Donald Trump annule le sommet très attendu avec Kim Jong Un
Donald Trump a annulé jeudi le sommet historique prévu dans moins de trois semaines à Singapour avec le leader nord-coréen Kim Jong Un, dénonçant "l'hostilité" du régime de Pyongyang, tout en ne fermant pas la porte à une rencontre ultérieure.
C'est par un bref courrier d'une vingtaine de lignes adressé au dirigeant trentenaire que le 45e président des Etats-Unis a fait part de sa décision de renoncer au face-à-face du 12 juin, dont il avait lui-même accepté le principe à la stupéfaction générale.
"J'estime qu'il n'est pas opportun, à ce stade, de maintenir cette rencontre", indique le locataire de la Maison Blanche dans ce texte rendu public par l'exécutif américain le jour même où Pyongyang annonçait le démantèlement de son site d'essais nucléaires de Punggye-ri, dans le nord-est du pays.

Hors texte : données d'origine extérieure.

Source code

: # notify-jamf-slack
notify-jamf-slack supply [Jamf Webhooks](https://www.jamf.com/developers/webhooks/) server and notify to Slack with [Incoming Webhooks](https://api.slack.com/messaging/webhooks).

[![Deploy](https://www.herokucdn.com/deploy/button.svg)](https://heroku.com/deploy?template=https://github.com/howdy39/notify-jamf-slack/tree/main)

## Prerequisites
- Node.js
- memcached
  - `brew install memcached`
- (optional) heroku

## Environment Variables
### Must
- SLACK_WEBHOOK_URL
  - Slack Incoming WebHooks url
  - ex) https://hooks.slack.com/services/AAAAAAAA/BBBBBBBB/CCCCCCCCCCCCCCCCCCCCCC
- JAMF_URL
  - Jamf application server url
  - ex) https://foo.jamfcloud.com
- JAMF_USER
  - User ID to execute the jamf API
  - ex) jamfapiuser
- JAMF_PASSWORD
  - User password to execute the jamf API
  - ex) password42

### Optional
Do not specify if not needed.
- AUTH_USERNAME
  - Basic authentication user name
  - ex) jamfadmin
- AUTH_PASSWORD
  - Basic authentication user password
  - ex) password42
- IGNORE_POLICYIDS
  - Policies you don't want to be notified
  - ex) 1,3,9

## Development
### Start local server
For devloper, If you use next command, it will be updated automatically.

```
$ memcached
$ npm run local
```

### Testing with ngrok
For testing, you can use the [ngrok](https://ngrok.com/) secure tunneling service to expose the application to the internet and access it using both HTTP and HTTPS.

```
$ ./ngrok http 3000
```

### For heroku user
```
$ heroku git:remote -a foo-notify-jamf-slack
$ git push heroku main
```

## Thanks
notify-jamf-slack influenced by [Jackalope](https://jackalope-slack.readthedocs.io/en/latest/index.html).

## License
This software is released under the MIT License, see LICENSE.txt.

Washington exige une dénucléarisation "complète, vérifiable et irréversible" de la Corée du Nord.
Mettant en garde la Corée du Nord contre tout acte "irresponsable", M. Trump a assuré que l'armée américaine était "prête" à toute éventualité et que les Etats-Unis restaient déterminés à poursuivre la campagne de "pression maximale".

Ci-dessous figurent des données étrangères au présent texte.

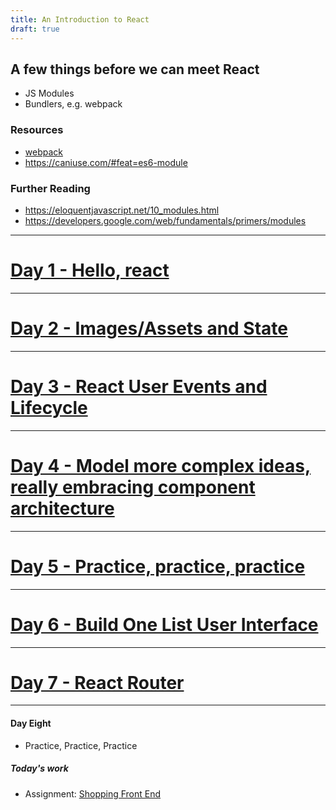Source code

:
 ```yaml
---
title: An Introduction to React
draft: true
---
```


## A few things before we can meet React

- JS Modules
- Bundlers, e.g. webpack

### Resources

- [webpack](https://webpack.js.org/)
- https://caniuse.com/#feat=es6-module

### Further Reading

- https://eloquentjavascript.net/10_modules.html
- https://developers.google.com/web/fundamentals/primers/modules

---

# [Day 1 - Hello, react](../lectures/day-01)

---

# [Day 2 - Images/Assets and State](../lectures/day-02)

---

# [Day 3 - React User Events and Lifecycle](../lectures/day-03)

---

# [Day 4 - Model more complex ideas, really embracing component architecture](../lectures/day-04)

---

# [Day 5 - Practice, practice, practice](../lectures/day-05)

---

# [Day 6 - Build One List User Interface](../lectures/day-06)

---

# [Day 7 - React Router](../lectures/day-07)

---

#### Day Eight

- Practice, Practice, Practice

##### Today's work

- Assignment: [Shopping Front End](../react-ii/react-ii/assignments/store-front)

Le président sud-coréen Moon Jae-in, qui était à la Maison Blanche mardi, a immédiatement exprimé ses "profonds regrets" et convoqué jeudi une réunion d'urgence, avec notamment son chef des services secrets et son ministre de la Réunification.
Le secrétaire général de l'ONU Antonio Guterres s'est dit "profondément préoccupé" par cette annulation.
Après plusieurs semaines de déclarations très optimistes sur ce tête-à-tête - le premier entre un président américain en exercice et un représentant de la dynastie des Kim, qui règne sur la Corée du Nord depuis plus d'un demi-siècle - M. Trump avait changé de ton ces derniers jours.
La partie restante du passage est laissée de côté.